[Activity]
Wherever a line holds the word "Hausdorff", copy that line from the data.

[Material provided]

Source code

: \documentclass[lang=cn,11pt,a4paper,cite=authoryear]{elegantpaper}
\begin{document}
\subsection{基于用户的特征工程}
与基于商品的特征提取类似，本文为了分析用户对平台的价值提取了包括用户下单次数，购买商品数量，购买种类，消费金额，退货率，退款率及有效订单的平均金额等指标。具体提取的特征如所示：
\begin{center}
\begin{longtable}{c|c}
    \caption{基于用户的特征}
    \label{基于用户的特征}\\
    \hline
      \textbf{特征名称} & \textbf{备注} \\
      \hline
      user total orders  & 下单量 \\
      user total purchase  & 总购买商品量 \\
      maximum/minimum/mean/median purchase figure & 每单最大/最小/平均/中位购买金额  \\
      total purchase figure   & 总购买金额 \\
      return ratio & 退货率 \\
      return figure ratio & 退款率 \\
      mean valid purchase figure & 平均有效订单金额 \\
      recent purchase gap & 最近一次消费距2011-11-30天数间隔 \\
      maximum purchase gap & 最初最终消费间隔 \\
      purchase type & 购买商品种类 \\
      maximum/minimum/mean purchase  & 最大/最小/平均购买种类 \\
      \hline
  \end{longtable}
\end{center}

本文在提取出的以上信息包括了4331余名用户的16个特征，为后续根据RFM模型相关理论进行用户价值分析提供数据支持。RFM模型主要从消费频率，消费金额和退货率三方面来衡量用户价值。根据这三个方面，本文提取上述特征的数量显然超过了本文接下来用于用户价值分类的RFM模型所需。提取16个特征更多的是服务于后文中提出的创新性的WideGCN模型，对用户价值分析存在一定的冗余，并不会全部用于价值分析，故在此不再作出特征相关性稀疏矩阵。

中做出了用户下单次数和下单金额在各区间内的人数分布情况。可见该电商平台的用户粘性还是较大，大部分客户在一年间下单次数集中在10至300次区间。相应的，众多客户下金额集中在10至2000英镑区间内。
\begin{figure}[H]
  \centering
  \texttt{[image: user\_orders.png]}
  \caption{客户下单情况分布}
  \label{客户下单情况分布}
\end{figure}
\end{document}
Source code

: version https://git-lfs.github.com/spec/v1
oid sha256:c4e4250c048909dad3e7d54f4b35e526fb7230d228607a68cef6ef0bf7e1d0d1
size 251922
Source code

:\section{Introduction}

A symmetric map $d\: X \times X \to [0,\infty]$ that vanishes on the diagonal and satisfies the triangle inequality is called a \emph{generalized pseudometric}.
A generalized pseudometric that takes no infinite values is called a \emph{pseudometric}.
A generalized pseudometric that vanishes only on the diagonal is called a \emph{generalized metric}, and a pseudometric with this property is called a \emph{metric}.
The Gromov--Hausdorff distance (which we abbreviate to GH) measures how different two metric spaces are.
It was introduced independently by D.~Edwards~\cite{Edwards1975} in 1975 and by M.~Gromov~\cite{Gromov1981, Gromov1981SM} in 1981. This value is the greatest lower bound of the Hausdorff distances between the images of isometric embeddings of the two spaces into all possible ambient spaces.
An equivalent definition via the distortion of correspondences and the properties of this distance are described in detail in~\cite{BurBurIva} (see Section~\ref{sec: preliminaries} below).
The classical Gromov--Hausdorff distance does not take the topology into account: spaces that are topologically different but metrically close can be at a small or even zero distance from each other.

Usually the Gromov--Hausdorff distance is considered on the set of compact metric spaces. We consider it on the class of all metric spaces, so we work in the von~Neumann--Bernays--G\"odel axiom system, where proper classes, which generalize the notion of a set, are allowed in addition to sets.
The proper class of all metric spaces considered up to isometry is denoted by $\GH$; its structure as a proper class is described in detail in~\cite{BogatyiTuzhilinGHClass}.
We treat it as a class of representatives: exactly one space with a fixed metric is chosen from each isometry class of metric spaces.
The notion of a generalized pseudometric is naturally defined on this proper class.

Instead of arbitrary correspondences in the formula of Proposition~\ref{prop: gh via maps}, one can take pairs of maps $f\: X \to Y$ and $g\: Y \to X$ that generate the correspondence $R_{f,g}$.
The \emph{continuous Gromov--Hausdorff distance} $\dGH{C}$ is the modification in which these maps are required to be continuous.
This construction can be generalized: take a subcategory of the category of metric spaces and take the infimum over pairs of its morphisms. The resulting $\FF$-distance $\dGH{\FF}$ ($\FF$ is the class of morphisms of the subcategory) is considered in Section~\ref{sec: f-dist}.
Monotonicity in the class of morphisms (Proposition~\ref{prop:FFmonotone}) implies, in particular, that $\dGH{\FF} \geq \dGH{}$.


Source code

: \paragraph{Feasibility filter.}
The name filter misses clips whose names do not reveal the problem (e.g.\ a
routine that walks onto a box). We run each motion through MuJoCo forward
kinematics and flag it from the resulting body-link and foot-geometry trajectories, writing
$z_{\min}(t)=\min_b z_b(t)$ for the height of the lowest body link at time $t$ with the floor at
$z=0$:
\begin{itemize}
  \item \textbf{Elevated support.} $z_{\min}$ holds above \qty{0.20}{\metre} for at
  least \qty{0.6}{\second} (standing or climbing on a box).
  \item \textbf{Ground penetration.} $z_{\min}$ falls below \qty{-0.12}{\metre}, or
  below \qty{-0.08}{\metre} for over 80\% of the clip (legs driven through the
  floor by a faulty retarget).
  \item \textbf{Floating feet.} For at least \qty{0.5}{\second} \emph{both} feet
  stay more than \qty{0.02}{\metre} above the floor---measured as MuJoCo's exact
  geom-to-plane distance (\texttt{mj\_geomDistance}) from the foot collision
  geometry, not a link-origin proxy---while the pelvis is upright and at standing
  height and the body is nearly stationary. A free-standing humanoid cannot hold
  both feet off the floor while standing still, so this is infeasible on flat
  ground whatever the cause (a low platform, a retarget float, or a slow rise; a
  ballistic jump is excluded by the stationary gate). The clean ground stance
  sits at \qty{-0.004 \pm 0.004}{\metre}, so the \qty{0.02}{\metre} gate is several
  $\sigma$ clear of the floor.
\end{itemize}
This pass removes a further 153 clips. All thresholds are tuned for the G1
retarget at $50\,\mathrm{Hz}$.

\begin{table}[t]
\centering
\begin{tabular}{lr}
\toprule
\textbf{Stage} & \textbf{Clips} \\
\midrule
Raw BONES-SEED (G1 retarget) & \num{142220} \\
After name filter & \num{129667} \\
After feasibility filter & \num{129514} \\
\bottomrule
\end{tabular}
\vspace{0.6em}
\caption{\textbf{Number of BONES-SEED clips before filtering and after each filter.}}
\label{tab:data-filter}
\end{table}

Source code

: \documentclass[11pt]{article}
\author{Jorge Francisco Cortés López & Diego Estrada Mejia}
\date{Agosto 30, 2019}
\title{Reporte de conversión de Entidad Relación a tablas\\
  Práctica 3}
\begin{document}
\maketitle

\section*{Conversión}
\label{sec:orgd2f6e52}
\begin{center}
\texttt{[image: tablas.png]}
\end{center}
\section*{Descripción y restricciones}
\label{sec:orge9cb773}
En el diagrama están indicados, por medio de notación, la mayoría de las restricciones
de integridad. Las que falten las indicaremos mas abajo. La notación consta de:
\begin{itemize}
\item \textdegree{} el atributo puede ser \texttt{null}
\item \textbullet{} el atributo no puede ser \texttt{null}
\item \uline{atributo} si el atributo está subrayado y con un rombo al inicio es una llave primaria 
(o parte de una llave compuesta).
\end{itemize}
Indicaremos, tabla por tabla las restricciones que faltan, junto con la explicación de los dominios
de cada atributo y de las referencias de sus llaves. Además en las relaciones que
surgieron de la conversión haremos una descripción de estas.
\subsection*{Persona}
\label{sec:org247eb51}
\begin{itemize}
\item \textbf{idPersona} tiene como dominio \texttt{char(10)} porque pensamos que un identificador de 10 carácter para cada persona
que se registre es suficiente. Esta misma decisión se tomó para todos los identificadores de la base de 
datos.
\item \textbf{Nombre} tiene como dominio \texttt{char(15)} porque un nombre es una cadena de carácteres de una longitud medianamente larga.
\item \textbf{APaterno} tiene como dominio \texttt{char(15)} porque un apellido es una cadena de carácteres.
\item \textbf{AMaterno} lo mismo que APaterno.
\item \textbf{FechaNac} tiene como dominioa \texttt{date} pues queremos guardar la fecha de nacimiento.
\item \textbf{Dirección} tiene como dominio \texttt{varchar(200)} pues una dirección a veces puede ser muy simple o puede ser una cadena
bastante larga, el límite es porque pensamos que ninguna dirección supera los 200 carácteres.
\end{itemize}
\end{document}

[Result of this task]
The Gromov--Hausdorff distance (which we abbreviate to GH) measures how different two metric spaces are.
It was introduced independently by D.~Edwards~\cite{Edwards1975} in 1975 and by M.~Gromov~\cite{Gromov1981, Gromov1981SM} in 1981. This value is the greatest lower bound of the Hausdorff distances between the images of isometric embeddings of the two spaces into all possible ambient spaces.
The classical Gromov--Hausdorff distance does not take the topology into account: spaces that are topologically different but metrically close can be at a small or even zero distance from each other.
Usually the Gromov--Hausdorff distance is considered on the set of compact metric spaces. We consider it on the class of all metric spaces, so we work in the von~Neumann--Bernays--G\"odel axiom system, where proper classes, which generalize the notion of a set, are allowed in addition to sets.
The \emph{continuous Gromov--Hausdorff distance} $\dGH{C}$ is the modification in which these maps are required to be continuous.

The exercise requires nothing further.